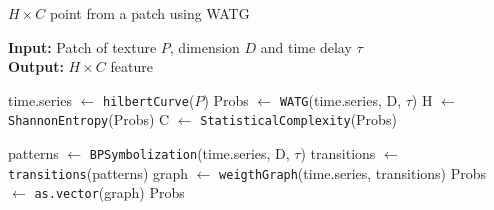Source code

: \documentclass[journal]{IEEEtran}
\begin{document}
	\begin{algorithm}[h]
		\caption{$H \times C$ point from a patch using WATG}
		\label{alg:watg}                                
		\textbf{Input:} Patch of texture $P$, dimension $D$ and time delay \textbf{$\tau$}\\
		\textbf{Output:} $H \times C$ feature
		\begin{algorithmic}[1]
			\State time.series $\gets$ \texttt{hilbertCurve}($P$)
			\State Probs $\gets$ \texttt{WATG}(time.series, D, $\tau$)
			\State H $\gets$ \texttt{ShannonEntropy}(Probs)
			\State C $\gets$ \texttt{StatisticalComplexity}(Probs)
			
			\vspace{0.15cm}
			
			\State patterns $\gets$ \texttt{BPSymbolization}(time.series, D, $\tau$)
			\State transitions $\gets$ \texttt{transitions}(patterns)
			\State graph $\gets$ \texttt{weigthGraph}(time.series, transitions)
			\State Probs $\gets$ \texttt{as.vector}(graph)
			\State \Return Probs
			\EndFunction
		\end{algorithmic}
	\end{algorithm}
	
\end{document}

----------------

[Required work]: The material above must be set down word for word, with no picture carried over.

[Problem solution]:
Source code

: \documentclass[journal]{IEEEtran}
\begin{document}
	\begin{algorithm}[h]
		\caption{$H \times C$ point from a patch using WATG}
		\label{alg:watg}                                
		\textbf{Input:} Patch of texture $P$, dimension $D$ and time delay \textbf{$\tau$}\\
		\textbf{Output:} $H \times C$ feature
		\begin{algorithmic}[1]
			\State time.series $\gets$ \texttt{hilbertCurve}($P$)
			\State Probs $\gets$ \texttt{WATG}(time.series, D, $\tau$)
			\State H $\gets$ \texttt{ShannonEntropy}(Probs)
			\State C $\gets$ \texttt{StatisticalComplexity}(Probs)
			
			\vspace{0.15cm}
			
			\State patterns $\gets$ \texttt{BPSymbolization}(time.series, D, $\tau$)
			\State transitions $\gets$ \texttt{transitions}(patterns)
			\State graph $\gets$ \texttt{weigthGraph}(time.series, transitions)
			\State Probs $\gets$ \texttt{as.vector}(graph)
			\State \Return Probs
			\EndFunction
		\end{algorithmic}
	\end{algorithm}
	
\end{document}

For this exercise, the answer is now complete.